Hi Jincheng,

Copying code is a solution for the short term. In the long run I'd like the Fn services to be a library not only for the Beam portability layer but also for other projects which want to leverage it. We should thus make an effort to make it more generic/extensible where necessary and feasible.

Since you are investigating reuse of Beam portability in the context of Flink, do you think it would make sense to setup a document where we collect ideas and challenges?

Thanks,
Max

On 23.04.19 13:00, jincheng sun wrote:
Hi Reuven,

I think you have provided an optional solution for other community which wants to take advantage of Beam's existing achievements. Thank you very much!

I think the Flink community can choose to copy from Beam's code or choose to rely directly on the beam's class library. The Flink community also initiated a discussion, more info can be found here <http://apache-flink-mailing-list-archive.1008284.n3.nabble.com/DISCUSS-FLIP-38-Support-python-language-in-flink-TableAPI-td28061.html#a28096>

The purpose of Turns `WindowedValue<T>` into `T` is to promote the interface design of Beam more versatile, so that other open source projects have the opportunity to take advantage of Beam's existing achievements. Of course, just changing the `WindowedValue<T>` into `T` is not enough to be shared by other projects in the form of a class library, we need to do more efforts. If Beam can provide a class library in the future, other community contributors will also have the willingness to contribute to the beam community. This will benefit both the community that wants to take advantage of Beam's existing achievements and the Beam community itself. And thanks to Thomas for that he has also made a lot of efforts in this regard.
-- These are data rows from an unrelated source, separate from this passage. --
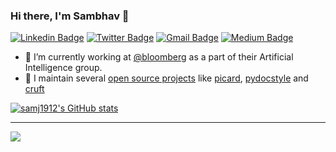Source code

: <!--
**samj1912/samj1912** is a ✨ _special_ ✨ repository because its `README.md` (this file) appears on your GitHub profile.

Here are some ideas to get you started:

- 🔭 I’m currently working on ...
- 🌱 I’m currently learning ...
- 👯 I’m looking to collaborate on ...
- 🤔 I’m looking for help with ...
- 💬 Ask me about ...
- 📫 How to reach me: ...
- 😄 Pronouns: ...
- ⚡ Fun fact: ...
-->



### Hi there, I'm Sambhav 👋

[![Linkedin Badge](https://img.shields.io/badge/sambhav--kothari-0077b5?style=flat-square&logo=Linkedin&logoColor=white&labelColor=0077b5&link=https://www.linkedin.com/in/sambhav-kothari/)](https://www.linkedin.com/in/sambhav-kothari/)
[![Twitter Badge](https://img.shields.io/badge/-@__sambhavkothari-1ca0f1?style=flat-square&labelColor=1ca0f1&logo=twitter&logoColor=white&link=https://twitter.com/_sambhavkothari)](https://twitter.com/_sambhavkothari)
[![Gmail Badge](https://img.shields.io/badge/-sambhavs.email-f5493b?style=flat-square&logo=Gmail&logoColor=ffffff&labelColor=f5493b&link=mailto:sambhavs.email@gmail.com)](mailto:sambhavs.email@gmail.com)
[![Medium Badge](https://img.shields.io/badge/-@sambhavkothari-000000?style=flat-square&labelColor=000000&logo=Medium&logoColor=ffffff&link=https://medium.com/@sambhavkothari)](https://medium.com/@sambhavkothari)
- 🔭 I’m currently working at [@bloomberg](https://github.com/bloomberg) as a part of their Artificial Intelligence group.
- 🌱 I maintain several [open source projects](https://github.com/samj1912) like [picard](https://github.com/metabrainz/picard), [pydocstyle](https://github.com/PyCQA/pydocstyle) and [cruft](https://github.com/timothycrosley/cruft)

[![samj1912's GitHub stats](https://github-readme-stats.vercel.app/api?username=samj1912&show_icons=true)](https://github.com/anuraghazra/github-readme-stats)


----------------
![](https://komarev.com/ghpvc/?username=samj1912&style=flat-square&color=595959)
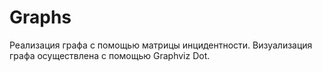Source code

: # Graphs
Реализация графа с помощью матрицы инцидентности.
Визуализация графа осуществлена с помощью Graphviz Dot.
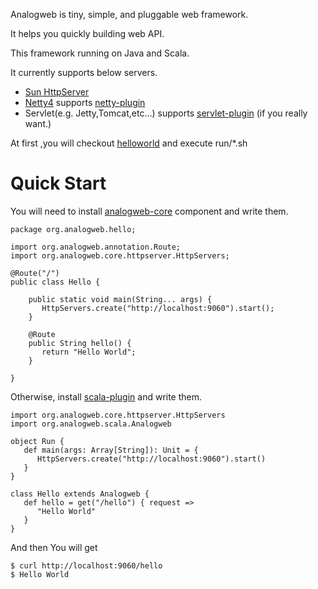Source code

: Analogweb is tiny, simple, and pluggable web framework.

It helps you quickly building web API.

This framework running on Java and Scala.

It currently supports below servers.

* [Sun HttpServer](http://docs.oracle.com/javase/7/docs/jre/api/net/httpserver/spec/com/sun/net/httpserver/package-summary.html)
* [Netty4](http://netty.io) supports [netty-plugin](https://github.com/analogweb/netty-plugin)
* Servlet(e.g. Jetty,Tomcat,etc...) supports [servlet-plugin](https:github.com/analogweb/servlet-plugin) (if you really want.)

At first ,you will checkout [helloworld](https://github.com/analogweb/helloworld) and execute run/\*.sh

#  Quick Start
You will need to install [analogweb-core](https://github.com/analogweb/core) component and write them.

    package org.analogweb.hello;
    
    import org.analogweb.annotation.Route;
    import org.analogweb.core.httpserver.HttpServers;

    @Route("/")
    public class Hello {

        public static void main(String... args) {
           HttpServers.create("http://localhost:9060").start();
        }

        @Route
        public String hello() {
           return "Hello World";
        }

    }

Otherwise, install [scala-plugin](https://github.com/analogweb/scala-plugin) and write them.

    import org.analogweb.core.httpserver.HttpServers
    import org.analogweb.scala.Analogweb

    object Run {
       def main(args: Array[String]): Unit = {
          HttpServers.create("http://localhost:9060").start()
       }
    }
    
    class Hello extends Analogweb {
       def hello = get("/hello") { request => 
          "Hello World"
       }
    }

And then You will get
    
    $ curl http://localhost:9060/hello
    $ Hello World

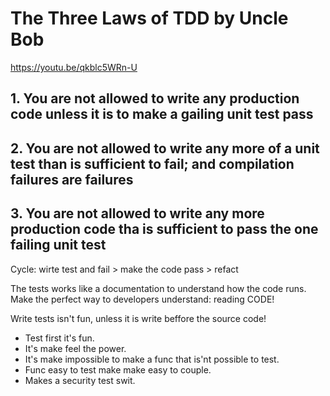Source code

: # The Three Laws of TDD by Uncle Bob

https://youtu.be/qkblc5WRn-U

## 1. You are not allowed to write any production code unless it is to make a gailing unit test pass

## 2. You are not allowed to write any more of a unit test than is sufficient to fail; and compilation failures are failures

## 3. You are not allowed to write any more production code tha is sufficient to pass the one failing unit test

Cycle: wirte test and fail > make the code pass > refact

The tests works like a documentation to understand how the code runs.
Make the perfect way to developers understand: reading CODE!

Write tests isn't fun, unless it is write beffore the source code!

- Test first it's fun.
- It's make feel the power.
- It's make impossible to make a func that is'nt possible to test.
- Func easy to test make make easy to couple.
- Makes a security test swit.
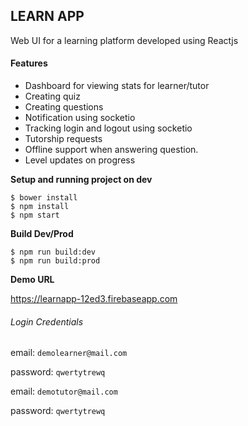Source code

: ## LEARN APP

Web UI for a learning platform developed using Reactjs

#### Features

* Dashboard for viewing stats for learner/tutor
* Creating quiz
* Creating questions
* Notification using socketio
* Tracking login and logout using socketio
* Tutorship requests
* Offline support when answering question.
* Level updates on progress

**Setup and running project on dev**

    $ bower install
    $ npm install
    $ npm start

**Build Dev/Prod**
    
    $ npm run build:dev
    $ npm run build:prod


**Demo URL**

https://learnapp-12ed3.firebaseapp.com

###### Login Credentials

email: `demolearner@mail.com`

password: `qwertytrewq`


email: `demotutor@mail.com`

password: `qwertytrewq`

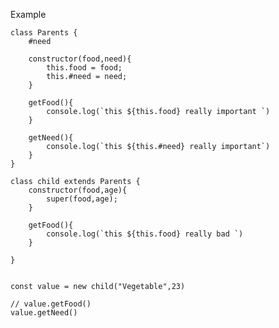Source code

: 
Example 

    class Parents { 
        #need
    
        constructor(food,need){
            this.food = food;
            this.#need = need;
        }
    
        getFood(){
            console.log(`this ${this.food} really important `)
        }
    
        getNeed(){
            console.log(`this ${this.#need} really important`)
        }
    }
    
    class child extends Parents {
        constructor(food,age){
            super(food,age);
        }
    
        getFood(){
            console.log(`this ${this.food} really bad `)
        }
    
    }
    
    
    const value = new child("Vegetable",23)
    
    // value.getFood()
    value.getNeed()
Thanks again for your valuable suggestion, and welcome any feedback!

Best,
Jincheng

Reuven Lax <[email protected] <mailto:[email protected]>> 于2019年4月23日 周二 上午1:00写道:

    One concern here: these interfaces are intended for use within the
    Beam project. Beam may decide to make specific changes to them to
    support needed functionality in Beam. If they are being reused by
    other projects, then those changes risk breaking those other
    projects in unexpected ways. I don't think we can guarantee that we
    don't do that. If this is useful in Flink, it would be safer to copy
    the code IMO rather than to directly depend on it.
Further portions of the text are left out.